FPV Drone Strike Hits Parked Car in Yurivka, Two Wounded
Two men, 44 and 67, were rushed to hospital after an FPV drone hit a parked car beside a private home in Yurivka, Zaporizhzhia.

The FPV format that recently crowned Danoob over RedSheep and BATO in Drone Champions League seeding finals showed up in a far darker lane in southern Ukraine: an FPV drone strike hit a parked civilian car in the village of Yurivka, wounding two men and damaging the vehicle.
Regional authorities in Zaporizhzhia said the attack took place near a private home and sent both victims, aged 44 and 67, to the hospital. Ivan Fedorov, head of the Zaporizhzhia Oblast Military Administration, described the strike as a direct hit on the car, writing: “The Russians attacked a car with an FPV drone near a private home in Yurkivka... Two men, aged 44 and 67, were wounded.”
The Yurivka incident, reported April 9, fit a pattern that has sharpened in recent weeks across frontline regions: FPV and other short-range drones being used against small targets of opportunity, including civilian vehicles and infrastructure, not just military positions. That same day, strikes elsewhere across Dnipropetrovsk and Zaporizhzhia oblasts left additional casualties and damage, including at least one reported fatality outside Yurivka.

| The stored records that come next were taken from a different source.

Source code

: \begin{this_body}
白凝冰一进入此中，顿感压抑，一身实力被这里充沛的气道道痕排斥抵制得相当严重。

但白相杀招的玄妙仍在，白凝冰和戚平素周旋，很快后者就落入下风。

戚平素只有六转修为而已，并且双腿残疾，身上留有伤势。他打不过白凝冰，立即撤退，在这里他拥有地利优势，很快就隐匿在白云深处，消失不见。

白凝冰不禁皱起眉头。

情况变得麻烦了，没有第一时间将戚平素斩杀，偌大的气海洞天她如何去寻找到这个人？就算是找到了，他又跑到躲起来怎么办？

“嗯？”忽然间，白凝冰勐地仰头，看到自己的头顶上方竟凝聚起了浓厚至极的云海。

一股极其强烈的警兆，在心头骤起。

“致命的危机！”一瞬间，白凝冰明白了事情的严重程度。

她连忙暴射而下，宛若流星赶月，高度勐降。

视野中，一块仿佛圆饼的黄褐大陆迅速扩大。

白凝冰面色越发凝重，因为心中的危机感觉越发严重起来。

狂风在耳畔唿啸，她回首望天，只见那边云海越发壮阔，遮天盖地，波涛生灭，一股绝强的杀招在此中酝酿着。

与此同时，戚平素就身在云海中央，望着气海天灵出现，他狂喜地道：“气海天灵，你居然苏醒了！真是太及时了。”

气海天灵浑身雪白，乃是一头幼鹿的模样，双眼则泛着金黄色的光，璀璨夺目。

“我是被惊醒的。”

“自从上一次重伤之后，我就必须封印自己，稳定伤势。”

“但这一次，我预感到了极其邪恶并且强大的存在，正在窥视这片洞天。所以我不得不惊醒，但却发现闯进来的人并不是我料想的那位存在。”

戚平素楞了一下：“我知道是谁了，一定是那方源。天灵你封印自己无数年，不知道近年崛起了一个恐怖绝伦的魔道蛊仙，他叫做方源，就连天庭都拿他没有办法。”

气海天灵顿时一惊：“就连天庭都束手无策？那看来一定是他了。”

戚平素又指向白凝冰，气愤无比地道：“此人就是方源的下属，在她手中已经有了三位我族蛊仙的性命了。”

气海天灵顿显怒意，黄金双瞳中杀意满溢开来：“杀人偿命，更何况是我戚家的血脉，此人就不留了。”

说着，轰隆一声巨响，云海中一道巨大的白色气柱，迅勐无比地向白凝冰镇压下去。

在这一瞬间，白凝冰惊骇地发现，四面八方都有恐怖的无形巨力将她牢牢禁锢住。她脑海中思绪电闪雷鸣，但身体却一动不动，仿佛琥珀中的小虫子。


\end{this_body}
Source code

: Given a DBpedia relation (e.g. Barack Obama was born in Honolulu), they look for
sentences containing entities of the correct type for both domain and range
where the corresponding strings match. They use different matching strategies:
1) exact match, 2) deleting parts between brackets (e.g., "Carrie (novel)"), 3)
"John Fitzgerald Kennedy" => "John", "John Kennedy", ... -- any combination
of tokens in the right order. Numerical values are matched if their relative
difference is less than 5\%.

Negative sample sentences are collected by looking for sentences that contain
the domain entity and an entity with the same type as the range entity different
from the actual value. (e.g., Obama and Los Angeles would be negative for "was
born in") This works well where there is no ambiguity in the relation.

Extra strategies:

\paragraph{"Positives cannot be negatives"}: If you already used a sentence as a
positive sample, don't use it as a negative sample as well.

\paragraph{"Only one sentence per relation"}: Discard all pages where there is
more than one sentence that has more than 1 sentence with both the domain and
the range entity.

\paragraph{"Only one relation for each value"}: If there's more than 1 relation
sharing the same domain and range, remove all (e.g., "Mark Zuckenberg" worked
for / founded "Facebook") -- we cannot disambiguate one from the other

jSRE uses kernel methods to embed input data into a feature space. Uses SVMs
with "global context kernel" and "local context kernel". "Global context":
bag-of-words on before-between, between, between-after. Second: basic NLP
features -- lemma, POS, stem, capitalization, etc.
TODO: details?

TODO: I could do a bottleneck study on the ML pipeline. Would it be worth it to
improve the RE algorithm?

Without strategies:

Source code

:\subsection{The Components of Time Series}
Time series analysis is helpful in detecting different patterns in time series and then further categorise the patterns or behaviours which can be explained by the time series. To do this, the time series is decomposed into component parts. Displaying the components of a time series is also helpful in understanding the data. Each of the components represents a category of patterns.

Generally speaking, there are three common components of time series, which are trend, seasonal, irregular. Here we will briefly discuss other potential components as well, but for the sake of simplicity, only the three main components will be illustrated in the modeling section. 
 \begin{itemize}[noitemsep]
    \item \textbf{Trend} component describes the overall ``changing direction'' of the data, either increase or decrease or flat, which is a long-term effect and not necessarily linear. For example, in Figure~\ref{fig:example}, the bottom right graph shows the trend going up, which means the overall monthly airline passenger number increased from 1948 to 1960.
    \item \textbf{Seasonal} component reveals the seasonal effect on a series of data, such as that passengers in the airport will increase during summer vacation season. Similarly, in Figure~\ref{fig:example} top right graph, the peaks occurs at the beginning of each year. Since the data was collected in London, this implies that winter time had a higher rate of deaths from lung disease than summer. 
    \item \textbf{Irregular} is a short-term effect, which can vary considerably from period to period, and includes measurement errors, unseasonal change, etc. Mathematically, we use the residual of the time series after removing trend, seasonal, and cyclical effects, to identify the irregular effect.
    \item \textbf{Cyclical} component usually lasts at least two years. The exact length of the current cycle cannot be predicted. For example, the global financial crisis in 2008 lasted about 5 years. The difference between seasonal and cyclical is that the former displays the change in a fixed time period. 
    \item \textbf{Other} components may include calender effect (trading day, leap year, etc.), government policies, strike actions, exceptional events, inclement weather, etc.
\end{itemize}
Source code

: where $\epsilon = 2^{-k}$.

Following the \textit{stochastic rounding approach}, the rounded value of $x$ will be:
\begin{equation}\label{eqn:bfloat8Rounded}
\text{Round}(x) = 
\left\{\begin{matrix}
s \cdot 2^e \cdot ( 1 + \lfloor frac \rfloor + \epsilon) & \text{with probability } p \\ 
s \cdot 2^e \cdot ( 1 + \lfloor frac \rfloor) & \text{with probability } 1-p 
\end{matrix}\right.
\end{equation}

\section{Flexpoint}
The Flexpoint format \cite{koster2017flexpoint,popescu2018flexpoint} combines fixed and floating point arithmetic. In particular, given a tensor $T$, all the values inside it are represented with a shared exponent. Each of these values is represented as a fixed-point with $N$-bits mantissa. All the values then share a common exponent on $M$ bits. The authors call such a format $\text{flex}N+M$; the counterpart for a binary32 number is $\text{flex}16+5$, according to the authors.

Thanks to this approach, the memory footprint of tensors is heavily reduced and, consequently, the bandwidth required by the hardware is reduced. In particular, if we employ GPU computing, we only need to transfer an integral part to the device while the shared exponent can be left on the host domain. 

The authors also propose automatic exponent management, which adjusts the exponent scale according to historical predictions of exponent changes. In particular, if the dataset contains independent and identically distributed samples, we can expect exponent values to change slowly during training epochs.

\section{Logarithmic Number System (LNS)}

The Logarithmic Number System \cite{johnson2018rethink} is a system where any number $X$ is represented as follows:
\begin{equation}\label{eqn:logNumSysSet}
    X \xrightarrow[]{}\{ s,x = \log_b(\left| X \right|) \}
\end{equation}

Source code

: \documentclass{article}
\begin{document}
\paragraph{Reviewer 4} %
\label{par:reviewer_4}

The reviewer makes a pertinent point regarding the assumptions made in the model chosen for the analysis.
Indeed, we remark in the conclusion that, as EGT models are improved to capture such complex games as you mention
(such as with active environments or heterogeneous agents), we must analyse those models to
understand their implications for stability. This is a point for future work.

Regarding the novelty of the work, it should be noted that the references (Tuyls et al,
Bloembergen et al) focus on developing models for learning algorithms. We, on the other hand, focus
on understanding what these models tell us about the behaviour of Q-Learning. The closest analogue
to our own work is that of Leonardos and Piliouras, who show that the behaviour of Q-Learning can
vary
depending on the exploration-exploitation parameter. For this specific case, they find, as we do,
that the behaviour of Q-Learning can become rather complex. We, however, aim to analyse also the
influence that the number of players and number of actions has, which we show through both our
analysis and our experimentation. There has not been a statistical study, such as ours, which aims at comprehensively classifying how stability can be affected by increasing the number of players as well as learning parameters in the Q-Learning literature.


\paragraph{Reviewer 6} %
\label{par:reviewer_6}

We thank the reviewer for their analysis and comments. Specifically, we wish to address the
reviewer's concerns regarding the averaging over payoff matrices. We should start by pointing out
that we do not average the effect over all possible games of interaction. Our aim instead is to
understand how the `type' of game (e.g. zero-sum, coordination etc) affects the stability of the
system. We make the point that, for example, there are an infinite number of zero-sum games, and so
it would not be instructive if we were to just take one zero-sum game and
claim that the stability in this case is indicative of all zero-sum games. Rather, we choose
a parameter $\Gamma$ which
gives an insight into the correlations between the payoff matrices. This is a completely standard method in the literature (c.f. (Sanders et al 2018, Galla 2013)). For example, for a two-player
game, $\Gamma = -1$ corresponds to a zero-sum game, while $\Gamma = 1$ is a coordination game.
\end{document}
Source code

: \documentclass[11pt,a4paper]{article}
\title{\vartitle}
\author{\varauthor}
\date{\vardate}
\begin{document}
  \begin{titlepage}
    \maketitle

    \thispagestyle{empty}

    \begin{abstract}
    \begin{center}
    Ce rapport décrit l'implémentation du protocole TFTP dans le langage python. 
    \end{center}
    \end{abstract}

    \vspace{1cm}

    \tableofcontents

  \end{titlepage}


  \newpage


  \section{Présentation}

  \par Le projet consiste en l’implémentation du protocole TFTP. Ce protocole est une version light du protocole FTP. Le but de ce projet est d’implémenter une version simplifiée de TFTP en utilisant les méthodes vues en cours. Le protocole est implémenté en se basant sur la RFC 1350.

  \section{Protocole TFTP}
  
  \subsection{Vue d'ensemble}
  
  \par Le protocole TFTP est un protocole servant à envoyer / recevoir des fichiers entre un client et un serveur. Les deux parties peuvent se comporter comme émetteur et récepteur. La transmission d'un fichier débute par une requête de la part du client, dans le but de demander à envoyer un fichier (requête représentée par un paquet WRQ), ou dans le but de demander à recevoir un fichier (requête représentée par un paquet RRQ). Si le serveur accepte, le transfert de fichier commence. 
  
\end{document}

What makes FPV racing so unforgiving is exactly what makes FPV strikes so hard to stop. The operator’s real-time video feed enables last-second corrections, letting the aircraft thread into low-signature targets that are too small, too mobile, or too “cheap” for higher-end stand-off weapons. In competitive terms, the margins are measured in blinks: at the Abu Dhabi Autonomous Racing League’s January championship, Technology Innovation Institute’s TII Racing posted a 12.032-second benchmark lap in the AI Speed Race, with MAVLAB next at 12.832.

The broader economy around FPV has also shifted from niche to industrial. Ukraine’s defense leadership has said FPV-drone provision levels for its forces rose from about 20,000 per month in early 2024 to about 200,000 per month by 2025, a scale that speaks to mass production, procurement pipelines, and a normalization of FPV as a standard tool of war.
For civilians, the cost is measurable and growing. The UN Human Rights Monitoring Mission in Ukraine reported on June 26, 2025 that attacks with short-range drones killed at least 395 civilians and injured 2,635 from February 2022 through April 2025, including documented cases of drones targeting civilians and civilian objects in frontline areas.
In Zaporizhzhia, local officials moved emergency and hospital services to treat the injured men, and regional leaders continued pressing for expanded protective measures such as hardened safe zones, stronger local air-defense layers, and improved early-warning systems as FPV threats compress the timeline from detection to impact into seconds.